The NLB, Moffet, and TEV translations state the Enoch "disappeared." For the reference in Hebrews 11:5, several translations state that because of his faith he was taken and 'did not see death' because the Eternal took him away.
By faith Enoch was transported so that he would not look upon death, and was not found because God had transported him; for before his departure it was testified of him that he pleased God (Hebrews 11:5, HBFV).
In these references, you will not find a single mention of heaven or that God miraculously whisked anyone Elijah, Enoch, or anyone else to receive their eternal reward ahead of everyone else. The Greek word in Hebrews 11 from which the phrase "was taken" is derived (the King James Bible uses the word "translated") is Strong's Concordance #G3346. This word, in the Greek, means to transport or transfer a person.

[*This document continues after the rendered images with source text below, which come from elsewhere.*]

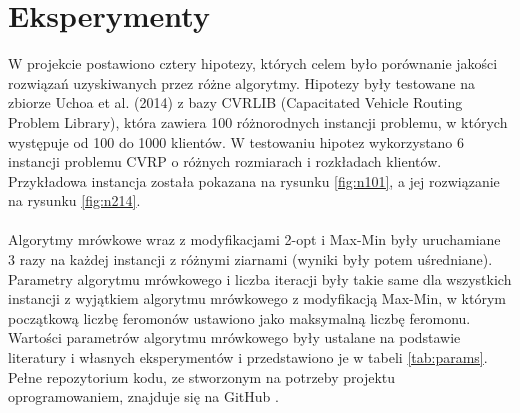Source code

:\documentclass{article}
\begin{document}
\section{Eksperymenty}
W projekcie postawiono cztery hipotezy, których celem było porównanie jakości rozwiązań uzyskiwanych przez różne algorytmy. Hipotezy były testowane na zbiorze Uchoa et al. (2014) \cite{Uchoa} z bazy CVRLIB (Capacitated Vehicle Routing Problem Library), która zawiera 100 różnorodnych instancji problemu, w których występuje od 100 do 1000 klientów. W testowaniu hipotez wykorzystano 6 instancji problemu CVRP o różnych rozmiarach i rozkładach klientów. Przykładowa instancja została pokazana na rysunku \ref{fig:n101}, a jej rozwiązanie na rysunku \ref{fig:n214}. 
\\ \\
Algorytmy mrówkowe wraz z modyfikacjami 2-opt i Max-Min były uruchamiane 3 razy na każdej instancji z różnymi ziarnami (wyniki były potem uśredniane). Parametry algorytmu mrówkowego i liczba iteracji były takie same dla wszystkich instancji z wyjątkiem algorytmu mrówkowego z modyfikacją Max-Min, w którym początkową liczbę feromonów ustawiono jako maksymalną liczbę feromonu. Wartości parametrów algorytmu mrówkowego były ustalane na podstawie literatury i własnych eksperymentów i przedstawiono je w tabeli \ref{tab:params}. Pełne repozytorium kodu, ze stworzonym na potrzeby projektu oprogramowaniem, znajduje się na GitHub \cite{msi2ants}.
\end{document}
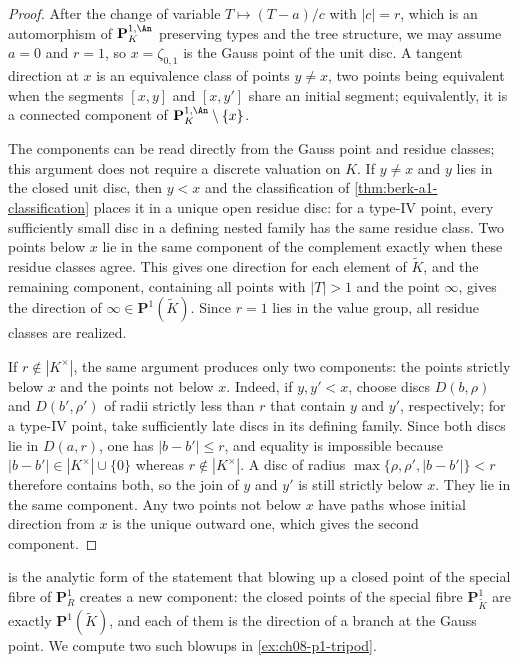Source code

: \begin{proof}
After the change of variable $T\mapsto(T-a)/c$ with $|c|=r$, which is an
automorphism of $\mathbf P^{1,\An}_K$ preserving types and the tree
structure, we may assume $a=0$ and $r=1$, so $x=\zeta_{0,1}$ is the Gauss
point of the unit disc.  A tangent direction at $x$ is an equivalence class
of points $y\neq x$, two points being equivalent when the segments $[x,y]$
and $[x,y']$ share an initial segment; equivalently, it is a connected
component of $\mathbf P^{1,\An}_K\setminus\{x\}$.

The components can be read directly from the Gauss point and residue
classes; this argument does not require a discrete valuation on $K$.  If
$y\neq x$ and $y$ lies in the closed unit disc, then $y<x$ and the
classification of \cref{thm:berk-a1-classification} places it in a unique
open residue disc: for a type-$\mathrm{IV}$ point, every sufficiently small
disc in a defining nested family has the same residue class.  Two points
below $x$ lie in the same component of the complement exactly when these
residue classes agree.  This gives one direction for each element of
$\widetilde K$, and the remaining component, containing all points with
$|T|>1$ and the point $\infty$, gives the direction of
$\infty\in\mathbf P^1(\widetilde K)$.  Since $r=1$ lies in the value group,
all residue classes are realized.

If $r\notin|K^\times|$, the same argument produces only two components: the
points strictly below $x$ and the points not below $x$.  Indeed, if
$y,y'<x$, choose discs $D(b,\rho)$ and $D(b',\rho')$ of radii strictly less
than $r$ that contain $y$ and $y'$, respectively; for a type-$\mathrm{IV}$
point, take sufficiently late discs in its defining family.  Since both
discs lie in $D(a,r)$, one has $|b-b'|\leq r$, and equality is impossible
because $|b-b'|\in|K^\times|\cup\{0\}$ whereas
$r\notin|K^\times|$.  A disc of radius
$\max\{\rho,\rho',|b-b'|\}<r$ therefore contains both, so the join of $y$ and
$y'$ is still strictly below $x$.  They lie in the same component.  Any two
points not below $x$ have paths whose initial direction from $x$ is the
unique outward one, which gives the second component.
\end{proof}

\begin{remark}
\label{rem:ch08-branch-directions}
 is the analytic form of the statement that
blowing up a closed point of the special fibre of $\mathbf P^1_R$ creates a
new component: the closed points of the special fibre
$\mathbf P^1_{\widetilde K}$ are exactly $\mathbf P^1(\widetilde K)$, and each
of them is the direction of a branch at the Gauss point.  We compute two such
blowups in \cref{ex:ch08-p1-tripod}.
\end{remark}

The gospel of John records for us Jesus' statement to Nicodemus that not a single person has gone to where God's throne exists except the Son of Man. The Lord told him, "no one has ascended into heaven (this includes Elijah and Enoch!), except He Who came down from heaven, even the Son of man . . ." (John 3:13, HBFV)
The apostle Peter reiterates this point in Acts 2:29 and 34 when, preaching to a large crowd of people on the day of Pentecost, he proclaimed that King David was not only dead (and his body was still in its tomb) but that he had not gone to heaven! The only one resurrected, again according to Peter, was Christ!
What happened, however, to the prophet? We find out answer in the second chapter of 2Kings.
Elijah and Elisha set out from Gilgal . . . then suddenly a chariot of fire pulled by horses of fire came between them, and Elijah was taken up to heaven by a whirlwind (2Kings 2:1, 11).
The word translated as 'heaven' in 2Kings 2 comes from the Hebrew shamayim (Strong's Concordance Number #H8064). Shamayim, plural of the original language word shameh, means the sky above us or the arch we see clouds moving in around the earth. It is decidedly not in reference to the 'heaven' we commonly think of when we refer to where the throne of God exists.
When Christ and the apostle Peter state that not one human being is now in heaven, they are referencing the location of God's throne, which is the center of the entire universe.
When the book of Hebrews says Enoch was "translated" or "taken" (the same thing which occurred to Elijah), it is not stating that the Eternal somehow took him 'early' because of his righteousness to receive his eternal award ahead of countless people who also deserve eternal life. He traveled within what we today call the sky to another location on planet earth.
The Lord, in His wisdom, decided to transport Enoch and Elijah away from where they were originally located so that someone (or something) would not be able to physically kill or murder them at that particular time.
Elijah the prophet and righteous Enoch did not go to heaven, but continued to live the same kind of fleshly existence we do after they moved until they died. This is in agreement with other scriptures that state all men must die a physical death (Hebrews 9:27).